Project Summary
The Patient-Centered Outcomes Research Institute (PCORI) commissioned, via the Agency for Healthcare Research and Quality (AHRQ), a systematic evidence review on interventions for infantile epilepsy. The American Epilepsy Society aims to develop an evidence-based clinical guideline focused on management of infants and children (ages zero to three) with epilepsy.
A seizure is the clinical manifestation of an episode of abnormal electrical activity in the brain. Management options for infant epilepsy include various medications, resective or palliative surgeries, brain stimulation strategies (including but not limited to vagus nerve stimulation), and dietary therapies.

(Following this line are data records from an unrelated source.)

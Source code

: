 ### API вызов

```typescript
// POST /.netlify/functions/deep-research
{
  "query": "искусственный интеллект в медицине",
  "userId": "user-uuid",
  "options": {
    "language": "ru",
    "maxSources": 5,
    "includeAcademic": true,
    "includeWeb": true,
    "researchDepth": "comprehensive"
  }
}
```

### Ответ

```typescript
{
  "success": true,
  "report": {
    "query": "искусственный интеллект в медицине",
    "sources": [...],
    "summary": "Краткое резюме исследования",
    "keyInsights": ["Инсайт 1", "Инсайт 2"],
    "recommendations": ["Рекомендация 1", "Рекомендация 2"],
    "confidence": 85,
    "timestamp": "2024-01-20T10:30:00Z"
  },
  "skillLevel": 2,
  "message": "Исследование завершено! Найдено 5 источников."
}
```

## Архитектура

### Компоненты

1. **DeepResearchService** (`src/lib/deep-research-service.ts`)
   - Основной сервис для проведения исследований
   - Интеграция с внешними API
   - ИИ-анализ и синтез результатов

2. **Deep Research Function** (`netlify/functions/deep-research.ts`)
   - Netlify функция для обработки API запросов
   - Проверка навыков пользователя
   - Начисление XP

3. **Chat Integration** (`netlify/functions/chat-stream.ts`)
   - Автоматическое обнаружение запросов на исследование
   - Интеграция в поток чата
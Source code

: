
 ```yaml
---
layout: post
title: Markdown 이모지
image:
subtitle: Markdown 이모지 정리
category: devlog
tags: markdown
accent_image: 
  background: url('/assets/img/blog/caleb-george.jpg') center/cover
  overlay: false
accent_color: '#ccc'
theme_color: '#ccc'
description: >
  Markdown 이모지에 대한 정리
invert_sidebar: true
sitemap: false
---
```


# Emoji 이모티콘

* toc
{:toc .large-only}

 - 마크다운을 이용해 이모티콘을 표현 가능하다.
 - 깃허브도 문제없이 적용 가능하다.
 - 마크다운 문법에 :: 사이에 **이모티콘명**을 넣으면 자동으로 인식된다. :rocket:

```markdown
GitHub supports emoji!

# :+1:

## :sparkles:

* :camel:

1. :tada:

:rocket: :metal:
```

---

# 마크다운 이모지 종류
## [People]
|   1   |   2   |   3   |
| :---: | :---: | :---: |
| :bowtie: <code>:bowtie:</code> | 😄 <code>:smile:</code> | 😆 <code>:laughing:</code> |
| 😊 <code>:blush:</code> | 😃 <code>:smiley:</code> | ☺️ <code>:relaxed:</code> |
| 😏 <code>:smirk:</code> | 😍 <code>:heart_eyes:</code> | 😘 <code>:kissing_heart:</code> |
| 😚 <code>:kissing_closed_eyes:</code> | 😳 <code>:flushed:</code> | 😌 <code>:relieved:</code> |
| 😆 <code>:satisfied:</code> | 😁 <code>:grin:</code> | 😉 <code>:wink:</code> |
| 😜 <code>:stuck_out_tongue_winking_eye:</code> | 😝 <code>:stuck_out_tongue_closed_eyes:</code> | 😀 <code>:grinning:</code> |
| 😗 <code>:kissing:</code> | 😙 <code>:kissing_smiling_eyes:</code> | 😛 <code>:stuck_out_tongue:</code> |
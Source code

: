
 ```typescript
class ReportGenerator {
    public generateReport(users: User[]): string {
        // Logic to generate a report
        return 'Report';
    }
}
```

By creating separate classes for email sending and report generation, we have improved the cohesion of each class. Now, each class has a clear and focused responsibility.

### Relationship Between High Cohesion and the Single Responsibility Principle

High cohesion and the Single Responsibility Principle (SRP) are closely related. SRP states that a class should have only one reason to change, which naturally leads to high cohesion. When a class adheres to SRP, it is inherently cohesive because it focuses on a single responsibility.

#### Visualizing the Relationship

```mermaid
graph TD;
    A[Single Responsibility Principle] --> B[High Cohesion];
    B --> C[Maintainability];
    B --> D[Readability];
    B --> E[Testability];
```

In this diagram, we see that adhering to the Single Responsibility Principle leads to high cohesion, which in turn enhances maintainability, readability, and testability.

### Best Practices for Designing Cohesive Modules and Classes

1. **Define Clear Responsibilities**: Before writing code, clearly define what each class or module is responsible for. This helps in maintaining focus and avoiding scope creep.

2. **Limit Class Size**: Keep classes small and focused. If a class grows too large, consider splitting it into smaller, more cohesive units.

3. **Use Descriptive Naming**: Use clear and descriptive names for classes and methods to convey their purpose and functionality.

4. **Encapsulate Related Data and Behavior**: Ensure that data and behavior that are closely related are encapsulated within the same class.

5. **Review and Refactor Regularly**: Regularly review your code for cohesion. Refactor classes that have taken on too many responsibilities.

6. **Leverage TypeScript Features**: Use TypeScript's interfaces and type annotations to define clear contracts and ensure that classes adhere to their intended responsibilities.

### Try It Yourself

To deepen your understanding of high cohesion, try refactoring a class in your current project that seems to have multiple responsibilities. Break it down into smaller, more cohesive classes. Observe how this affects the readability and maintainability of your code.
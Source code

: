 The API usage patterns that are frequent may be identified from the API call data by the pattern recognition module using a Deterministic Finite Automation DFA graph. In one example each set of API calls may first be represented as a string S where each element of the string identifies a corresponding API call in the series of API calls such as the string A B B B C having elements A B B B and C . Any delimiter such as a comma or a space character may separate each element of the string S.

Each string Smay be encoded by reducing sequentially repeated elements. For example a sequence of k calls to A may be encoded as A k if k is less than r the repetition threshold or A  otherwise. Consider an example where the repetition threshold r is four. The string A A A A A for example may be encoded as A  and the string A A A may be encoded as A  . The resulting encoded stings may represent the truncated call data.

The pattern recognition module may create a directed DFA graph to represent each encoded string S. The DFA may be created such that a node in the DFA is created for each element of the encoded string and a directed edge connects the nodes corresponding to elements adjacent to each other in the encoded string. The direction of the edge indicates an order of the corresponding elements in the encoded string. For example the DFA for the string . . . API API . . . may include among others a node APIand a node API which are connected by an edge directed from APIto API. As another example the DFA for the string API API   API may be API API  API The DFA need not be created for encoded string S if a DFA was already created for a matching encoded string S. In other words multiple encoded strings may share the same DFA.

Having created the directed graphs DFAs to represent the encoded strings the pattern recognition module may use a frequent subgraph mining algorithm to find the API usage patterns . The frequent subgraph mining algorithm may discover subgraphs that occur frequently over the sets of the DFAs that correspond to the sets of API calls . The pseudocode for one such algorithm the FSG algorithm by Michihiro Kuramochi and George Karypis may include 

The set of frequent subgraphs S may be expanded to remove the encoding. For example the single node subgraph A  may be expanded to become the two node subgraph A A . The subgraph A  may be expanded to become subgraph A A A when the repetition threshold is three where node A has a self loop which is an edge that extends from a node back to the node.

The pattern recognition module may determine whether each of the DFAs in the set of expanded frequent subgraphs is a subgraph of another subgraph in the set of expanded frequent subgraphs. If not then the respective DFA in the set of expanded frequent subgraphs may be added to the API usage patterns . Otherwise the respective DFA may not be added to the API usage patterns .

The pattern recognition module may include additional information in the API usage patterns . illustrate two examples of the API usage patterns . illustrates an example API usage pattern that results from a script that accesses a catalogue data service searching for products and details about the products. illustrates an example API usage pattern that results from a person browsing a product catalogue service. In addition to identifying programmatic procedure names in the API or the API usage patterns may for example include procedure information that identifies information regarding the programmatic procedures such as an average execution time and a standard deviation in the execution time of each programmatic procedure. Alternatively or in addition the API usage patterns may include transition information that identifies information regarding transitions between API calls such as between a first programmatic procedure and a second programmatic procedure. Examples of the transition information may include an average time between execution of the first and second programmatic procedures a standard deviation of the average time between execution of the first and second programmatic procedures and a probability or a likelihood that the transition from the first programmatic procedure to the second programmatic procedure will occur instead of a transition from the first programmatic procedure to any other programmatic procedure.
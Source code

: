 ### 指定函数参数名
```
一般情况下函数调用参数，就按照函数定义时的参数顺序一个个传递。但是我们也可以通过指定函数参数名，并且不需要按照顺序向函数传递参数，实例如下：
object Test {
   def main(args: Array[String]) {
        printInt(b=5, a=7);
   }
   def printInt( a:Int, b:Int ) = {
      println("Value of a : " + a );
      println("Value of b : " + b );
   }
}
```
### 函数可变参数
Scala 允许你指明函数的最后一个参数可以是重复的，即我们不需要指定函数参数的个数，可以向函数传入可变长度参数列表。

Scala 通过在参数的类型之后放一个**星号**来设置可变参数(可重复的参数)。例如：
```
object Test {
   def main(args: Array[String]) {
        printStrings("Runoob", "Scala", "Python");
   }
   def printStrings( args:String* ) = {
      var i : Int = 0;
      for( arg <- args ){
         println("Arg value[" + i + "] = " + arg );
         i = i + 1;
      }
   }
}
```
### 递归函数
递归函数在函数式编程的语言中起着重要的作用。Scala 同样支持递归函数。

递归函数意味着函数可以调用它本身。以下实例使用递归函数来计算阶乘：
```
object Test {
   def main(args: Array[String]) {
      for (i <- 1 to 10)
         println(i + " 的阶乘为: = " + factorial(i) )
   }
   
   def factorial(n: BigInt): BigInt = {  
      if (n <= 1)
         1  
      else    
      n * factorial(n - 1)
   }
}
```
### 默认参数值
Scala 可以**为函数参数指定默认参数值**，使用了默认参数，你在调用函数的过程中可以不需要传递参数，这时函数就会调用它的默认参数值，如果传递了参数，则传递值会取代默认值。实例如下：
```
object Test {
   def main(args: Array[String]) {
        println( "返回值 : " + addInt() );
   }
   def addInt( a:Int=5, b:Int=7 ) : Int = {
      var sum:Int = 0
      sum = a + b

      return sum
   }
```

Managing epilepsy in infants and young children is a distinct and important challenge. Epilepsy disproportionately affects children zero to three years compared to other age groups; it is clinically different from epilepsies in older children and adults; it can lead to significant, long-term, negative outcomes for the child; and the population is challenging to treat. In addition, caring for an infant or young child diagnosed with epilepsy can be difficult. Parents and healthcare providers need to balance seizure control with the potential harms of the treatments.
Key Questions
KQ1. What is the effectiveness and comparative effectiveness of pharmacologic treatments for infantile epilepsy?
KQ2. What is the effectiveness and comparative effectiveness of nonpharmacologic treatments for infantile epilepsy (i.e., resective or palliative surgeries, brain stimulation therapies, and dietary therapies), including comparisons to other nonpharmacologic and/or pharmacologic therapies?
KQ3. What are the harms or comparative harms of treatments for infantile epilepsy?
Contextual Questions (CQ)
CQ1. What are the parental preferences for treatment options for infantile epilepsy?
CQ2. What are the harms or comparative harms of not treating infantile epilepsy?